Eagles 34, Cowboys 7.

Meaning, what?

"That, I guess, the Eagles are back," Samuel said. "The Eagles are back and we're ready to play Eagle football. We did that on prime time so everybody could see. Hopefully, we can use this as a motivation factor and keep going."

Finally, belatedly, the Eagles team that we all expected has shown itself. The team that was praised too early and also buried too early - just impossible to figure in another confounding NFL season - arrived last night against the Cowboys lugging a 2-4 record and all of the imperatives such numbers suggest. They showed up for a game in a stadium filled with people who were wondering if they would ever see the team that they expected/anticipated/salivated over with each new free-agent signing in August.

And what they did was play what they all knew was their best game of the season, a game that they should be able to play more than once every 7 weeks. Afterward, wide receiver Jeremy Maclin said, "We're always confident. We think if we're hitting on every cylinder, we think that we're one of the best teams out there. I think, tonight, we definitely showed that. But we have to continue this. We have to be consistent."

It was a night when Chas Henry did not punt until the middle of the fourth quarter.

It was a night when the Cowboys' vaunted run defense was mutilated by Shady McCoy (30 carries, 185 yards and two touchdowns).

Cowboys defensive coordinator Rob Ryan was the coach who got all of the ink during the week, but it was Eagles offensive coordinator Marty Mornhinweg who ended up being the evening's unquestioned master. And Michael Vick (21-for-28 for 279 yards and two touchdowns) was as sharp as we have seen him.

All of that, combined with a pass rush that set an early, terroristic tone, turned an expected drama into a farce. It also undoubtedly caught the attention of skeptics who have tut-tutted for weeks now about how the Eagles assembled talent in the offseason but did not assemble a team, and about how there was no way so much roster turnover, combined with so much turnover on the coaching staff, could ever have resulted in the kind of expectations that the Eagles carried into Opening Day.

"Like I've been saying from the beginning: new d-coordinator, new faces on defense, new system," Samuel said. "Everybody's just learning everything and jelling together. It seems like it's going pretty well."

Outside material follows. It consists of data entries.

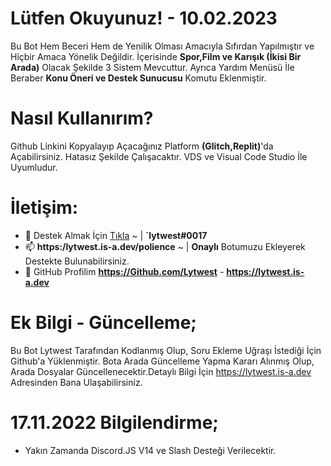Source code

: # Lütfen Okuyunuz! - 10.02.2023
Bu Bot Hem Beceri Hem de Yenilik Olması Amacıyla Sıfırdan Yapılmıştır ve Hiçbir Amaca Yönelik Değildir.
İçerisinde **Spor,Film ve Karışık (İkisi Bir Arada)** Olacak Şekilde 3 Sistem Mevcuttur.
Ayrıca Yardım Menüsü İle Beraber **Konu Öneri ve Destek Sunucusu** Komutu Eklenmiştir.

# Nasıl Kullanırım?
Github Linkini Kopyalayıp Açacağınız Platform **(Glitch,Replit)**'da Açabilirsiniz. Hatasız Şekilde Çalışacaktır. VDS ve Visual Code Studio İle Uyumludur.

# İletişim: 
- 🔭 Destek Almak İçin [Tıkla](https://discord.gg/VR9EtvrcXC) ~ |  **`lytwest#0017**
- 📫 **https:/lytwest.is-a.dev/polience** ~ | **Onaylı** Botumuzu Ekleyerek Destekte Bulunabilirsiniz.
- 📌 GitHub Profilim **https://Github.com/Lytwest** - **https://lytwest.is-a.dev**

# Ek Bilgi - Güncelleme;
Bu Bot Lytwest Tarafından Kodlanmış Olup, Soru Ekleme Uğraşı İstediği İçin Github'a Yüklenmiştir. Bota Arada Güncelleme Yapma Kararı Alınmış Olup, Arada Dosyalar Güncellenecektir.Detaylı Bilgi İçin https://lytwest.is-a.dev Adresinden Bana Ulaşabilirsiniz.

# 17.11.2022 Bilgilendirme;
- Yakın Zamanda Discord.JS V14 ve Slash Desteği Verilecektir.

Up until now, all of the conversation has been just that: conversation - the Dream Team stuff, the snap-back against the Dream Team stuff, all of it. What we are left with is a team struggling to make up an early deficit, yes, but also a team with a lot of ability that is continuing to blossom. It has been good all year on offense, really, except for turnovers. It started coming together defensively 2 1/2 games ago, during the loss at Buffalo.

This is the result.

The question: How much of it can the Eagles sustain?

"You can't just say everything is fixed, like that," Samuel warned, in a cautious moment. "We just had one good game. What do we have, nine more left? We've got a lot of football left. We'll see different offenses, different teams. It's definitely going to be a challenge, week in and week out."

The NFC East has been reduced to this: The Giants are 5-2 and the Eagles, Cowboys and Redskins are all 3-4. Watching the events of the day - the Giants surviving at home against the winless Dolphins, the Redskins getting shut out by the Bills, the Cowboys getting obliterated by the Eagles - it is not hard to envision this: four teams, with four knives, locked in a room with a hearty "good luck" and the expectation that only one of them will emerge.

But which?

The Eagles, for the first time in a while, looked like a team with a chance to do just that. If this did not get the attention of the rest of the league, nothing will. What the Eagles did in this game, more than anything, is demonstrate to the world how good they can be.

Yes, they're back. The next few weeks will tell us if they showed up in time.